Directions for this task —
Nothing in the data should change when you return it, but leave the pictures out.

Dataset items
>>>

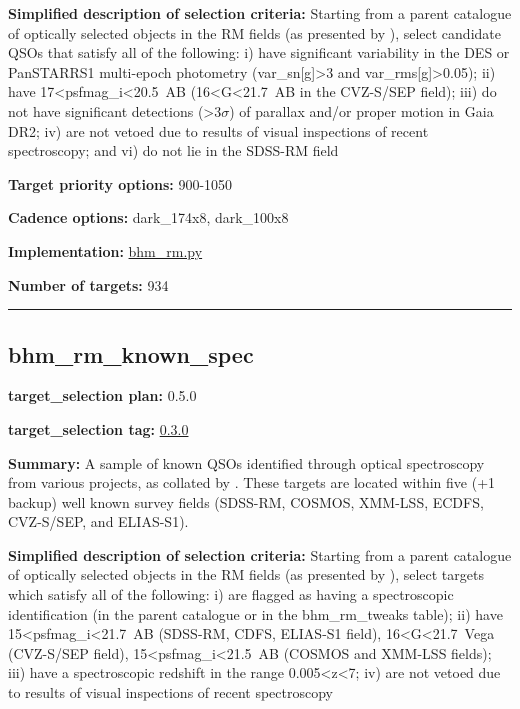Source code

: \noindent\textbf{Simplified description of selection criteria:} Starting from a
parent catalogue of optically selected objects in the RM fields (as
presented by
\citealt{Yang2022}), select candidate QSOs that satisfy all of the
following: i) have significant variability in the DES or PanSTARRS1
multi-epoch photometry (var\_sn{[}g{]}\textgreater{}3 and
var\_rms{[}g{]}\textgreater{}0.05); ii) have
17\textless{}psfmag\_i\textless{}20.5~AB
(16\textless{}G\textless{}21.7~AB in the CVZ-S/SEP field); iii) do not
have significant detections (\textgreater{}3$\sigma$) of parallax and/or proper
motion in Gaia DR2; iv) are not vetoed due to results of visual
inspections of recent spectroscopy; and vi) do not lie in the SDSS-RM
field


\noindent\textbf{Target priority options:} 900-1050

\noindent\textbf{Cadence options:} dark\_174x8, dark\_100x8

\noindent\textbf{Implementation:}
\href{https://github.com/sdss/target_selection/blob/0.3.0/python/target_selection/cartons/bhm_rm.py}{bhm\_rm.py}

\noindent\textbf{Number of targets:} 934

\begin{center}\rule{0.5\linewidth}{0.5pt}\end{center}

\hypertarget{bhm_rm_known_spec_plan0.5.0}{%
\subsection{bhm\_rm\_known\_spec}\label{bhm_rm_known_spec_plan0.5.0}}

\noindent\textbf{target\_selection plan:} 0.5.0

\noindent\textbf{target\_selection tag:}
\href{https://github.com/sdss/target_selection/tree/0.3.0/}{0.3.0}

\noindent\textbf{Summary:} A sample of known QSOs identified through optical
spectroscopy from various projects, as collated by
\citet{Yang2022}. These targets are located within five (+1 backup) well
known survey fields (SDSS-RM, COSMOS, XMM-LSS, ECDFS, CVZ-S/SEP, and
ELIAS-S1).

\noindent\textbf{Simplified description of selection criteria:} Starting from a
parent catalogue of optically selected objects in the RM fields (as
presented by
\citealt{Yang2022}), select targets which satisfy all of the following: i)
are flagged as having a spectroscopic identification (in the parent
catalogue or in the bhm\_rm\_tweaks table); ii) have
15\textless{}psfmag\_i\textless{}21.7~AB (SDSS-RM, CDFS, ELIAS-S1
field), 16\textless{}G\textless{}21.7~Vega (CVZ-S/SEP field),
15\textless{}psfmag\_i\textless{}21.5~AB (COSMOS and XMM-LSS fields);
iii) have a spectroscopic redshift in the range
0.005\textless{}z\textless{}7; iv) are not vetoed due to results of
visual inspections of recent spectroscopy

<<<

Exercise answer —
Source code

: \noindent\textbf{Simplified description of selection criteria:} Starting from a
parent catalogue of optically selected objects in the RM fields (as
presented by
\citealt{Yang2022}), select candidate QSOs that satisfy all of the
following: i) have significant variability in the DES or PanSTARRS1
multi-epoch photometry (var\_sn{[}g{]}\textgreater{}3 and
var\_rms{[}g{]}\textgreater{}0.05); ii) have
17\textless{}psfmag\_i\textless{}20.5~AB
(16\textless{}G\textless{}21.7~AB in the CVZ-S/SEP field); iii) do not
have significant detections (\textgreater{}3$\sigma$) of parallax and/or proper
motion in Gaia DR2; iv) are not vetoed due to results of visual
inspections of recent spectroscopy; and vi) do not lie in the SDSS-RM
field


\noindent\textbf{Target priority options:} 900-1050

\noindent\textbf{Cadence options:} dark\_174x8, dark\_100x8

\noindent\textbf{Implementation:}
\href{https://github.com/sdss/target_selection/blob/0.3.0/python/target_selection/cartons/bhm_rm.py}{bhm\_rm.py}

\noindent\textbf{Number of targets:} 934

\begin{center}\rule{0.5\linewidth}{0.5pt}\end{center}

\hypertarget{bhm_rm_known_spec_plan0.5.0}{%
\subsection{bhm\_rm\_known\_spec}\label{bhm_rm_known_spec_plan0.5.0}}

\noindent\textbf{target\_selection plan:} 0.5.0

\noindent\textbf{target\_selection tag:}
\href{https://github.com/sdss/target_selection/tree/0.3.0/}{0.3.0}

\noindent\textbf{Summary:} A sample of known QSOs identified through optical
spectroscopy from various projects, as collated by
\citet{Yang2022}. These targets are located within five (+1 backup) well
known survey fields (SDSS-RM, COSMOS, XMM-LSS, ECDFS, CVZ-S/SEP, and
ELIAS-S1).

\noindent\textbf{Simplified description of selection criteria:} Starting from a
parent catalogue of optically selected objects in the RM fields (as
presented by
\citealt{Yang2022}), select targets which satisfy all of the following: i)
are flagged as having a spectroscopic identification (in the parent
catalogue or in the bhm\_rm\_tweaks table); ii) have
15\textless{}psfmag\_i\textless{}21.7~AB (SDSS-RM, CDFS, ELIAS-S1
field), 16\textless{}G\textless{}21.7~Vega (CVZ-S/SEP field),
15\textless{}psfmag\_i\textless{}21.5~AB (COSMOS and XMM-LSS fields);
iii) have a spectroscopic redshift in the range
0.005\textless{}z\textless{}7; iv) are not vetoed due to results of
visual inspections of recent spectroscopy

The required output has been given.